Carta Circular 3430 de 11 de fevereiro de 2010.

Esclarece aspectos relacionados à prevenção e combate às atividades relacionadas com os crimes previstos na Lei nº 9.613, de 3 de março de 1998, tratados na Circular nº 3.461, de 24 de julho de 2009.

Carta Circular 3409 de 14 de agosto de 2009.

Divulga instruções para as comunicações previstas nos artigos 12 e 13 da Circular nº 3.461, referente à emissão e recargas de cartões pré-pagos.

Circular 3517 de 7 de dezembro de 2010.

Altera a Circular no 3.461, de 24 de julho de 2009, que consolida as regras sobre os procedimentos a serem adotados na prevenção e combate às atividades relacionadas com os crimes previstos na Lei nº 9.613, de 3 de março de 1998.
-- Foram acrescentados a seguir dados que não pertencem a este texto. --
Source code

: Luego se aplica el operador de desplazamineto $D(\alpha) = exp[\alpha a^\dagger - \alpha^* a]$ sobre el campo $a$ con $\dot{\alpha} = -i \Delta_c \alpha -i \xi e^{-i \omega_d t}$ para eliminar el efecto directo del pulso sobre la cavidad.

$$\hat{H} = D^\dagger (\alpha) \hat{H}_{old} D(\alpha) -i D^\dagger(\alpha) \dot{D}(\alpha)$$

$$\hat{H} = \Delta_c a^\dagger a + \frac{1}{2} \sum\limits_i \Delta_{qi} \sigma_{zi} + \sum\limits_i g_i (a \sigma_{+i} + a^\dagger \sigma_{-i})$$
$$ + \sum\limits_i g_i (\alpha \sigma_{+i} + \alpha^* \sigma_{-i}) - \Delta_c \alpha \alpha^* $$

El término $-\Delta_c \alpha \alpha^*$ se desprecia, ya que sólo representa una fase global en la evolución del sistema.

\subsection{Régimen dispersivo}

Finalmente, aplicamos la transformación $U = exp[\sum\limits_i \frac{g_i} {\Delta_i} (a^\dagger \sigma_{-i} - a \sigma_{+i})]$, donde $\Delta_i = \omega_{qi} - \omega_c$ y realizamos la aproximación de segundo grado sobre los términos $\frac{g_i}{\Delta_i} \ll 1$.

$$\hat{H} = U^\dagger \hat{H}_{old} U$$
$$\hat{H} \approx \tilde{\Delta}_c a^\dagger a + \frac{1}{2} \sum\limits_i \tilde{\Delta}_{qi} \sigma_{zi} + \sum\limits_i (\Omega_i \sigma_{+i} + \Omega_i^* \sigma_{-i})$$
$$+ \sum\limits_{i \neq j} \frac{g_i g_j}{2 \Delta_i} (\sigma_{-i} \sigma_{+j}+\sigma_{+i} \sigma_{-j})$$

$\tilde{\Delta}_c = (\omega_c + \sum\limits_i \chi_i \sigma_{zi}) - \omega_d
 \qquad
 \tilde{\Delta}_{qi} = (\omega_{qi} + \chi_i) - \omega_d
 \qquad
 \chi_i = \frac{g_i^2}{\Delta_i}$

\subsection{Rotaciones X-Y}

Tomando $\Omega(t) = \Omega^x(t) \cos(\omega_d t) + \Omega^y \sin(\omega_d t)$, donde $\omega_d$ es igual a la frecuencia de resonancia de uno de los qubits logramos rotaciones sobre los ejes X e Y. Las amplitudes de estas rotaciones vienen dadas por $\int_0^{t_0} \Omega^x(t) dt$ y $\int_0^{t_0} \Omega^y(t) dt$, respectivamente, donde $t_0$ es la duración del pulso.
Carta Circular 3542 de 12 de março de 2012

Divulga a relação de operações e situações que podem configurar indício de ocorrência dos crimes previstos na Lei 9.613, de 03.03.1998, passíveis de comunicação ao Conselho de Controle das Atividades Financeiras (Coaf). Indica a verificação das situações abaixo descritas, considerando as partes envolvidas, os valores, as formas de realização, os instrumentos utilizados ou a falta de fundamento econômico ou legal:

  • Situações relacionadas com operações em espécie em moeda nacional;
  • Situações relacionadas com operações em espécie em moeda estrangeira e cheques de viagem;
  • Situações relacionadas com dados cadastrais de clientes;
  • Situações relacionadas com a movimentação de contas;
  • Situações relacionadas com operações de investimento interno;
  • Situações relacionadas com cartões de pagamento;
  • Situações relacionadas com operações de crédito no País;
  • Situações relacionadas com a movimentação de recursos oriundos de contratos com o setor público;
  • Situações relacionadas a consórcios;
  • Situações relacionadas a pessoas suspeitas de envolvimento com atos terroristas;
  • Situações relacionadas com atividades internacionais;
  • Situações relacionadas com operações de crédito contratadas no exterior;
  • Situações relacionadas com operações de investimento externo;
  • Situações relacionadas com empregados das instituições financeiras e seus representantes.